### [Exercise aim]
Please set down the lines of the listing exactly, from its first line to the line with "Es wird eine", leaving the pictures out.

───── Stored data ─────

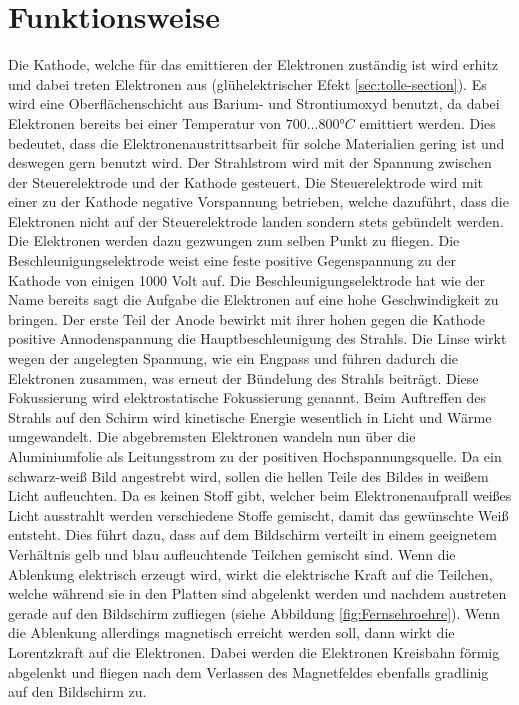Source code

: \section{Funktionsweise}
Die Kathode, welche für das emittieren der Elektronen zuständig ist wird erhitz und dabei treten Elektronen aus (glühelektrischer Efekt \ref{sec:tolle-section}).
Es wird eine Oberflächenschicht aus Barium- und Strontiumoxyd benutzt, da  dabei Elektronen bereits bei einer Temperatur von $700...800°C$ emittiert werden.
Dies bedeutet, dass die Elektronenaustrittsarbeit für solche Materialien gering ist und deswegen gern benutzt wird.
Der Strahlstrom wird mit der Spannung zwischen der Steuerelektrode und der Kathode gesteuert.
Die Steuerelektrode wird mit einer zu der Kathode negative Vorspannung betrieben, welche dazuführt, dass die Elektronen nicht auf der Steuerelektrode landen sondern stets gebündelt werden.
Die Elektronen werden dazu gezwungen zum selben Punkt zu fliegen.
Die Beschleunigungselektrode weist eine feste positive Gegenspannung zu der Kathode von einigen 1000 Volt auf. 
Die Beschleunigungselektrode hat wie der Name bereits sagt die Aufgabe die Elektronen auf eine hohe Geschwindigkeit zu bringen.
Der erste Teil der Anode bewirkt mit ihrer hohen gegen die Kathode positive Annodenspannung die Hauptbeschleunigung des Strahls.
Die Linse wirkt wegen der angelegten Spannung, wie ein Engpass und führen dadurch die Elektronen zusammen, was erneut der Bündelung des Strahls beiträgt.
Diese Fokussierung wird elektrostatische Fokussierung genannt.
Beim Auftreffen des Strahls auf den Schirm wird kinetische Energie wesentlich in Licht und Wärme umgewandelt.
Die abgebremsten Elektronen wandeln nun über die Aluminiumfolie als Leitungsstrom zu der positiven Hochspannungsquelle.
Da ein schwarz-weiß Bild angestrebt wird, sollen die hellen Teile des Bildes in weißem Licht aufleuchten.
Da es keinen Stoff gibt, welcher beim Elektronenaufprall weißes Licht ausstrahlt werden verschiedene Stoffe gemischt, damit das gewünschte Weiß entsteht.
Dies führt dazu, dass auf dem Bildschirm verteilt in einem geeignetem Verhältnis gelb und blau aufleuchtende Teilchen gemischt sind.
Wenn die Ablenkung elektrisch erzeugt wird, wirkt die elektrische Kraft auf die Teilchen, welche während sie in den Platten sind abgelenkt werden und nachdem austreten gerade auf den Bildschirm zufliegen (siehe Abbildung \ref{fig:Fernsehroehre}).
Wenn die Ablenkung allerdings magnetisch erreicht werden soll, dann wirkt die Lorentzkraft auf die Elektronen.
Dabei werden die Elektronen Kreisbahn förmig abgelenkt und fliegen nach dem Verlassen des Magnetfeldes ebenfalls gradlinig auf den Bildschirm zu.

─────

### [Exercise result]
Source code

: \section{Funktionsweise}
Die Kathode, welche für das emittieren der Elektronen zuständig ist wird erhitz und dabei treten Elektronen aus (glühelektrischer Efekt \ref{sec:tolle-section}).
Es wird eine Oberflächenschicht aus Barium- und Strontiumoxyd benutzt, da  dabei Elektronen bereits bei einer Temperatur von $700...800°C$ emittiert werden.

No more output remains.